### Task objective
Output every record again so that it matches the original word for word.

(Dataset entries)
=== Section Start ===

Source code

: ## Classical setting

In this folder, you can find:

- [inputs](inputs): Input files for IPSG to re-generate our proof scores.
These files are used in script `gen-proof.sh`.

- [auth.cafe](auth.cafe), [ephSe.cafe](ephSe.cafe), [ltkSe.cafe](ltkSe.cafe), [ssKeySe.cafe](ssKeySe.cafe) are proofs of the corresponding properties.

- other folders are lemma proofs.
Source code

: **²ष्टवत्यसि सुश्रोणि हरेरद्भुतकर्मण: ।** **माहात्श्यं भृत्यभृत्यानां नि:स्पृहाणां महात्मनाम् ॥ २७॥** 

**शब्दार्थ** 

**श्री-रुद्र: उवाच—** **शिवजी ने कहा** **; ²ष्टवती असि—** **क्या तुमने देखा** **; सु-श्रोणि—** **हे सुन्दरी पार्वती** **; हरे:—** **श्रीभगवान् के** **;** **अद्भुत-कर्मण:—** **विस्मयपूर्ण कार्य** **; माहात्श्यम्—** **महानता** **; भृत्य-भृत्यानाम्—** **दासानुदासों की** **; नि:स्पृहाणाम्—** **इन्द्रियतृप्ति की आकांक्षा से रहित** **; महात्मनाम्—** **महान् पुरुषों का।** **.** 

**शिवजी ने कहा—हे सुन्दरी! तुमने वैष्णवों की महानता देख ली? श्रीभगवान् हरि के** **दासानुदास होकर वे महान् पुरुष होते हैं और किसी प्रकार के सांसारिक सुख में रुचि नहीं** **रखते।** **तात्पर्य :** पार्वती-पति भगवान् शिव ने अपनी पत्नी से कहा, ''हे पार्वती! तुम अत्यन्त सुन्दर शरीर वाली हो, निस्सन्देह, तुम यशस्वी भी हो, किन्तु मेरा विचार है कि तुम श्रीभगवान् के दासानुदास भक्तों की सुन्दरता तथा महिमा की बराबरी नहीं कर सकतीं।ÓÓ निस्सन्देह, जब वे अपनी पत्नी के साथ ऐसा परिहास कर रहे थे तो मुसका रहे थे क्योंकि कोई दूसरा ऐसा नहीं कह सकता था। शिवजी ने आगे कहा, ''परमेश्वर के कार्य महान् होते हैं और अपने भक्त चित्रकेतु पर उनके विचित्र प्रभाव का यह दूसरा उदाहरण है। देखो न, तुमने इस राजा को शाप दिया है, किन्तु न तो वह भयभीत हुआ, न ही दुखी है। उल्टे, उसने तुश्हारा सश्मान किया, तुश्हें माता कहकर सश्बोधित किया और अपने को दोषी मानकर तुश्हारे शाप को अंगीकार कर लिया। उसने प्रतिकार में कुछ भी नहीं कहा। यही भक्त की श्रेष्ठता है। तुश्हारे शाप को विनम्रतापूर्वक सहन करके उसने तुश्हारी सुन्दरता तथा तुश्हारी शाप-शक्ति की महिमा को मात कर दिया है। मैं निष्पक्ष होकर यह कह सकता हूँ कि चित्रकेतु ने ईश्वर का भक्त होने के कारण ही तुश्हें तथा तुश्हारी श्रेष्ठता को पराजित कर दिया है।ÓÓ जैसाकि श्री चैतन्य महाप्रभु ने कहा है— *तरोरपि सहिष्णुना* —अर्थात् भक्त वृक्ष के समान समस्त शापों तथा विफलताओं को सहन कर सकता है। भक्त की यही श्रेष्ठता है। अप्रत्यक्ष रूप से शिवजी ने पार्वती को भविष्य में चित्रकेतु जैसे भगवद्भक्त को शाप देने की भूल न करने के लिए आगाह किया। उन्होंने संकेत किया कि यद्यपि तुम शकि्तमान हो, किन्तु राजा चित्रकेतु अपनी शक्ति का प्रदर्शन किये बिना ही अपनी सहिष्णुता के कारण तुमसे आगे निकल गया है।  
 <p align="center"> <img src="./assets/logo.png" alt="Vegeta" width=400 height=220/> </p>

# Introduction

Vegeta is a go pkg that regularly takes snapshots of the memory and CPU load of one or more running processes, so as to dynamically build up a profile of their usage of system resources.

=== Section End ===

### Answer for this exercise
Source code

: ## Classical setting

In this folder, you can find:

- [inputs](inputs): Input files for IPSG to re-generate our proof scores.
These files are used in script `gen-proof.sh`.

- [auth.cafe](auth.cafe), [ephSe.cafe](ephSe.cafe), [ltkSe.cafe](ltkSe.cafe), [ssKeySe.cafe](ssKeySe.cafe) are proofs of the corresponding properties.

- other folders are lemma proofs.
Source code

: **²ष्टवत्यसि सुश्रोणि हरेरद्भुतकर्मण: ।** **माहात्श्यं भृत्यभृत्यानां नि:स्पृहाणां महात्मनाम् ॥ २७॥** 

**शब्दार्थ** 

**श्री-रुद्र: उवाच—** **शिवजी ने कहा** **; ²ष्टवती असि—** **क्या तुमने देखा** **; सु-श्रोणि—** **हे सुन्दरी पार्वती** **; हरे:—** **श्रीभगवान् के** **;** **अद्भुत-कर्मण:—** **विस्मयपूर्ण कार्य** **; माहात्श्यम्—** **महानता** **; भृत्य-भृत्यानाम्—** **दासानुदासों की** **; नि:स्पृहाणाम्—** **इन्द्रियतृप्ति की आकांक्षा से रहित** **; महात्मनाम्—** **महान् पुरुषों का।** **.** 

**शिवजी ने कहा—हे सुन्दरी! तुमने वैष्णवों की महानता देख ली? श्रीभगवान् हरि के** **दासानुदास होकर वे महान् पुरुष होते हैं और किसी प्रकार के सांसारिक सुख में रुचि नहीं** **रखते।** **तात्पर्य :** पार्वती-पति भगवान् शिव ने अपनी पत्नी से कहा, ''हे पार्वती! तुम अत्यन्त सुन्दर शरीर वाली हो, निस्सन्देह, तुम यशस्वी भी हो, किन्तु मेरा विचार है कि तुम श्रीभगवान् के दासानुदास भक्तों की सुन्दरता तथा महिमा की बराबरी नहीं कर सकतीं।ÓÓ निस्सन्देह, जब वे अपनी पत्नी के साथ ऐसा परिहास कर रहे थे तो मुसका रहे थे क्योंकि कोई दूसरा ऐसा नहीं कह सकता था। शिवजी ने आगे कहा, ''परमेश्वर के कार्य महान् होते हैं और अपने भक्त चित्रकेतु पर उनके विचित्र प्रभाव का यह दूसरा उदाहरण है। देखो न, तुमने इस राजा को शाप दिया है, किन्तु न तो वह भयभीत हुआ, न ही दुखी है। उल्टे, उसने तुश्हारा सश्मान किया, तुश्हें माता कहकर सश्बोधित किया और अपने को दोषी मानकर तुश्हारे शाप को अंगीकार कर लिया। उसने प्रतिकार में कुछ भी नहीं कहा। यही भक्त की श्रेष्ठता है। तुश्हारे शाप को विनम्रतापूर्वक सहन करके उसने तुश्हारी सुन्दरता तथा तुश्हारी शाप-शक्ति की महिमा को मात कर दिया है। मैं निष्पक्ष होकर यह कह सकता हूँ कि चित्रकेतु ने ईश्वर का भक्त होने के कारण ही तुश्हें तथा तुश्हारी श्रेष्ठता को पराजित कर दिया है।ÓÓ जैसाकि श्री चैतन्य महाप्रभु ने कहा है— *तरोरपि सहिष्णुना* —अर्थात् भक्त वृक्ष के समान समस्त शापों तथा विफलताओं को सहन कर सकता है। भक्त की यही श्रेष्ठता है। अप्रत्यक्ष रूप से शिवजी ने पार्वती को भविष्य में चित्रकेतु जैसे भगवद्भक्त को शाप देने की भूल न करने के लिए आगाह किया। उन्होंने संकेत किया कि यद्यपि तुम शकि्तमान हो, किन्तु राजा चित्रकेतु अपनी शक्ति का प्रदर्शन किये बिना ही अपनी सहिष्णुता के कारण तुमसे आगे निकल गया है।  
 <p align="center"> <img src="./assets/logo.png" alt="Vegeta" width=400 height=220/> </p>

# Introduction

Vegeta is a go pkg that regularly takes snapshots of the memory and CPU load of one or more running processes, so as to dynamically build up a profile of their usage of system resources.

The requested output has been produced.